§ What the task requires: Stopping right after the line with "There is a clear", please reproduce the material below exactly from its first line.

§ Data for processing:
---------------

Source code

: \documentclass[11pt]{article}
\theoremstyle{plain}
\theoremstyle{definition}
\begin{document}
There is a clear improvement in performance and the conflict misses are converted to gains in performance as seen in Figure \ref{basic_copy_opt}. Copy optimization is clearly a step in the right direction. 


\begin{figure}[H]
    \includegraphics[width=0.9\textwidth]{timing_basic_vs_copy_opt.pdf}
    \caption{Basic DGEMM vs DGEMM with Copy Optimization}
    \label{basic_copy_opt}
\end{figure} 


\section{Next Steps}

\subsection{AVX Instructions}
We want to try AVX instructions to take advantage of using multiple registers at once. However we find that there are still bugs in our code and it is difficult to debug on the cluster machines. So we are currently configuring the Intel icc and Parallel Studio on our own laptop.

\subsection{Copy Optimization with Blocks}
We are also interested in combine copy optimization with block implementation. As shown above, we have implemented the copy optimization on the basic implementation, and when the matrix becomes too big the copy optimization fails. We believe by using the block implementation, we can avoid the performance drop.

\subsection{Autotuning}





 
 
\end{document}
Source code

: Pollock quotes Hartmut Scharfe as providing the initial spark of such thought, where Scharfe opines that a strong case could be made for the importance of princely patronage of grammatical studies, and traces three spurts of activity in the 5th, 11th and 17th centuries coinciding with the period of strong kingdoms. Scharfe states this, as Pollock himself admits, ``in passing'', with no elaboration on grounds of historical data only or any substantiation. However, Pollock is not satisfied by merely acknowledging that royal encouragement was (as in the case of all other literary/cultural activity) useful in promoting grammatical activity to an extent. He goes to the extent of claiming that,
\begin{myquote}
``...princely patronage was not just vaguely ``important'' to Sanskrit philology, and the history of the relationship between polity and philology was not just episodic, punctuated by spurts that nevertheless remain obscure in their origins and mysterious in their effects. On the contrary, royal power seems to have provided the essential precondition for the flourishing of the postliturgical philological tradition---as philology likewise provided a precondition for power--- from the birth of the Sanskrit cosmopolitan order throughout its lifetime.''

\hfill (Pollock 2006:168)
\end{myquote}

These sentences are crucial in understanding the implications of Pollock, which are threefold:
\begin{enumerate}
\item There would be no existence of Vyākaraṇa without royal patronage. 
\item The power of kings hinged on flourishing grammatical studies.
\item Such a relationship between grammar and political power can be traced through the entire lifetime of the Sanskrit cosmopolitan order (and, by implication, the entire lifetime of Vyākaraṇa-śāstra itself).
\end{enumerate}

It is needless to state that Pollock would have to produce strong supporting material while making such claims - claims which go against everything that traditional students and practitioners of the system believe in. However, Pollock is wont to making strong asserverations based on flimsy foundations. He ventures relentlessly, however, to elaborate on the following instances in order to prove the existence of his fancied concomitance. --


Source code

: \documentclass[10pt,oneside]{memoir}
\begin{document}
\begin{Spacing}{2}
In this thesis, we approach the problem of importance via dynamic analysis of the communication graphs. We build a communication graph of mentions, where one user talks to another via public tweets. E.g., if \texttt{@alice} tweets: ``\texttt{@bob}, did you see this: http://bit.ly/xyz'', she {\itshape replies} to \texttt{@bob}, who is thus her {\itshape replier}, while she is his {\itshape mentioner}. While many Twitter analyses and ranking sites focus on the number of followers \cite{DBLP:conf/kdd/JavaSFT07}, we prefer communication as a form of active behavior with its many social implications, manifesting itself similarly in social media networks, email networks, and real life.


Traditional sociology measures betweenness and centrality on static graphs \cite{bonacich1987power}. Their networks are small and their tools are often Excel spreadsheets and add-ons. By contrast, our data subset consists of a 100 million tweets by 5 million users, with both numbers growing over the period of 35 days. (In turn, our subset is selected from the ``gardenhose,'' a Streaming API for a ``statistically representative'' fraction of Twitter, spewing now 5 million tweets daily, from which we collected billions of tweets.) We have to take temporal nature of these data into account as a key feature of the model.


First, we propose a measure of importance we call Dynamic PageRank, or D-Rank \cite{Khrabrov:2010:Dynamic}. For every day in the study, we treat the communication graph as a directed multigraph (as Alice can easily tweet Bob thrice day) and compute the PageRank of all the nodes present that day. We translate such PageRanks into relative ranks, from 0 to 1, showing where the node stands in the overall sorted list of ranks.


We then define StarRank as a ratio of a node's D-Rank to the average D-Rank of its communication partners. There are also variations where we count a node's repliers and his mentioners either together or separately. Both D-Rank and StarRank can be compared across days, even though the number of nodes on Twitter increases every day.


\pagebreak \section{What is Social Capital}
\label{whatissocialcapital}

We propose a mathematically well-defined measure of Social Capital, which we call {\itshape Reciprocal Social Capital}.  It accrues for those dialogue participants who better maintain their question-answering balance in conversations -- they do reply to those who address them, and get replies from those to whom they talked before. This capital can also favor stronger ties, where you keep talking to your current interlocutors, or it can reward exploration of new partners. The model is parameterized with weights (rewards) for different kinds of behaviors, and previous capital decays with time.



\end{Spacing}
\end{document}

---------------

§ Your response:
Source code

: \documentclass[11pt]{article}
\theoremstyle{plain}
\theoremstyle{definition}
\begin{document}
There is a clear improvement in performance and the conflict misses are converted to gains in performance as seen in Figure \ref{basic_copy_opt}. Copy optimization is clearly a step in the right direction. 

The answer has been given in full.